Aunque Barack Obama sabe que el acuerdo para reducir la capacidad nuclear de Irán es limitado, su respuesta más sencilla a los críticos se basa en plantear que “nadie ha propuesto nada mejor” y que una opción diferente a rechazar lo pactado sería un camino militar de consecuencias impredecibles e inconvenientes, no solo para Estados Unidos y sus aliados sino para la seguridad global.
Los analistas internacionales observan que con las negociaciones de Viena se logró por fin que Irán desistiera de adquirir y enriquecer uranio a los porcentajes y cantidades requeridos para fabricar armamento nuclear, pero además se unificó el respaldo de potencias como Rusia, China y la Unión Europea.
Para Obama este tal vez pueda convertirse en uno de los resultados históricos de su gestión diplomática, al tiempo que planta una de las principales banderas de la campaña demócrata por la presidencia en 2016. Ya, entre tanto, los republicanos señalan el acuerdo de ser solo una postergación de las ambiciones nucleares del Irán de los ayatolas.

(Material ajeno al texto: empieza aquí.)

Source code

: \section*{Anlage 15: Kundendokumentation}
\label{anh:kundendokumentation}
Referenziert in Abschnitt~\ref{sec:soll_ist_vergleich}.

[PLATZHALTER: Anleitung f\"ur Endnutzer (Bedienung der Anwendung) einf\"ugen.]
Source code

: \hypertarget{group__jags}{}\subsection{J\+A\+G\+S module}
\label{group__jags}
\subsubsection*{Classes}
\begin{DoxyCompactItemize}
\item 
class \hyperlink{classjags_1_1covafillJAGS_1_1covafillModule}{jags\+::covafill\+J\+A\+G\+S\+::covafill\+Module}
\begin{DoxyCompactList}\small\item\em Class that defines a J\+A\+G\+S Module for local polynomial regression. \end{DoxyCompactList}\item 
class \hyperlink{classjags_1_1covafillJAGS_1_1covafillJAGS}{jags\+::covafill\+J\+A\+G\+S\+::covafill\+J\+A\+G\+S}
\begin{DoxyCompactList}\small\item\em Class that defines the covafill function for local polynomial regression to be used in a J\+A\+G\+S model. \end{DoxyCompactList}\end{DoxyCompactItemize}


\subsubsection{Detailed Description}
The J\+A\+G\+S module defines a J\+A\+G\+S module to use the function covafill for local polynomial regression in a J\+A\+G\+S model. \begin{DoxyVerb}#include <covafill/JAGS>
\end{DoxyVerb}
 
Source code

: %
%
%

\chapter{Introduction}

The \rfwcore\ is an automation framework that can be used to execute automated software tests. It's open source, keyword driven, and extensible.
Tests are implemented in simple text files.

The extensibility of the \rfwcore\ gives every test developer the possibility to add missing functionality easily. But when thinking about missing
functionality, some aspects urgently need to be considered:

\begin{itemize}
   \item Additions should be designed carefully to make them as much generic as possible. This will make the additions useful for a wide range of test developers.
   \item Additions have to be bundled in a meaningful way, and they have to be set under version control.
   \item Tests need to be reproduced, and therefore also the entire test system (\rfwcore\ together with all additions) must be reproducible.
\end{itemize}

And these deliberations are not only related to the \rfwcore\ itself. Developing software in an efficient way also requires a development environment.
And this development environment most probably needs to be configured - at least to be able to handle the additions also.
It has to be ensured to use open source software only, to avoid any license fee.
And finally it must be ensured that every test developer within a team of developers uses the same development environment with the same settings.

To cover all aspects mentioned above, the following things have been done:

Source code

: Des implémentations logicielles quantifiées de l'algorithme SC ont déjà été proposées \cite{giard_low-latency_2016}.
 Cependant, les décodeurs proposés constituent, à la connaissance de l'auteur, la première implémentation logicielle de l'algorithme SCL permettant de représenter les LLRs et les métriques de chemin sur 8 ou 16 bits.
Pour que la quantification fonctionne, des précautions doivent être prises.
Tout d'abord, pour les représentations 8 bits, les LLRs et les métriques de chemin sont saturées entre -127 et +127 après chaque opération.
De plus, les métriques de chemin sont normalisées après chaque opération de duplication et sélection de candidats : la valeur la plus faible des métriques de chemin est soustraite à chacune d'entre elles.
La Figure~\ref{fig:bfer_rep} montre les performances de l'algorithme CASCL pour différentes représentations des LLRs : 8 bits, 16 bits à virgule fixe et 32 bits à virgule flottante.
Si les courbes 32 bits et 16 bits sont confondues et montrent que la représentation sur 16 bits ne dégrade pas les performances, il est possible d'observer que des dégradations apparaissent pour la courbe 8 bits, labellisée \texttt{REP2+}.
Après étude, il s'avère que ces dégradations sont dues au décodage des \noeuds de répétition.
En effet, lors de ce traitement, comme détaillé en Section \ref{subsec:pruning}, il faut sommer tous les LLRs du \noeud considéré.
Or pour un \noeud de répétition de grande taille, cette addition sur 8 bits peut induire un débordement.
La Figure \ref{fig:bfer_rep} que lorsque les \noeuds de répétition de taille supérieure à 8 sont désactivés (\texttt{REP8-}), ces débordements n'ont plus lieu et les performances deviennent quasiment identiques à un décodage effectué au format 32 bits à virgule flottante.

Todavía el acuerdo de 109 páginas, en el capítulo del levantamiento del embargo económico a Irán, debe obtener en los próximos 60 días la aprobación en el Congreso de E.U. Allí se anuncia una batalla en contra, aunque Obama, que cuenta con un respaldo en apariencia mayoritario, se muestra dispuesto a vetar cualquier iniciativa adversa.
Mientras corren el debate y las decisiones, él subraya que “este acuerdo hace a nuestro país y al mundo más seguros. La alternativa (la guerra) supone un mayor peligro”.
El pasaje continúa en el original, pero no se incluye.